■ Work to complete
Your task is to repeat, word for word, the line containing "proven most useful" and all lines that follow it to the end of the material, and no other lines.

■ Source information

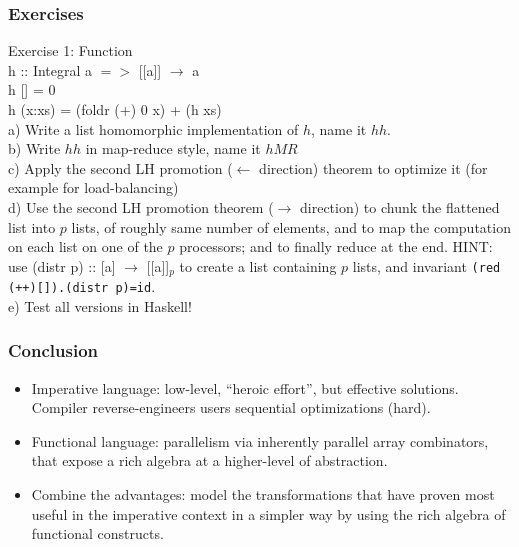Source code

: \documentclass{beamer}
\renewcommand{\emph}[1]{\textcolor{structure}{#1}}
\begin{document}
\begin{frame}[fragile,t]
  \frametitle{Exercises}

\alert{Exercise 1}: Function \\
h :: Integral a $=>$ [[a]] $\rightarrow$ a \\
h []   = 0 \\
h (x:xs) = (foldr (+) 0 x) + (h xs) \\
\smallskip
a) Write a list homomorphic implementation of $h$, name it $hh$. \\ \smallskip
b) Write $hh$ in map-reduce style, name it $hMR$ \\ \smallskip
c) Apply the second LH promotion ($\leftarrow$ direction) theorem to optimize it (for example for load-balancing) \\ \smallskip
d) Use the second LH promotion theorem ($\rightarrow$ direction) to chunk the flattened list into $p$ lists, 
    of roughly same number of elements, and to map the computation on each list on one of the $p$ processors; 
    and to finally reduce at the end.  \emph{HINT:} use (distr p) :: [a] $\rightarrow$ [[a]]$_p$ to create a list containing $p$ lists, and invariant {\tt(red (++)[]).(distr p)=id}.  \\ \smallskip
e) Test all versions in Haskell! 




\end{frame}


\begin{frame}[fragile,t]
  \frametitle{Conclusion}

\begin{itemize}
    \item Imperative language: low-level, ``heroic effort'', but effective solutions.
            Compiler reverse-engineers users sequential optimizations (hard).\bigskip
    \item Functional language: parallelism via inherently parallel array combinators, 
            that expose a rich algebra at a higher-level of abstraction.\bigskip
    \item Combine the advantages: model the transformations that have proven most useful
            in the imperative context in a simpler way by using the rich algebra of functional constructs.
\end{itemize}

\end{frame}
\end{document}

■ Your solution
    \item Combine the advantages: model the transformations that have proven most useful
            in the imperative context in a simpler way by using the rich algebra of functional constructs.
\end{itemize}

\end{frame}
\end{document}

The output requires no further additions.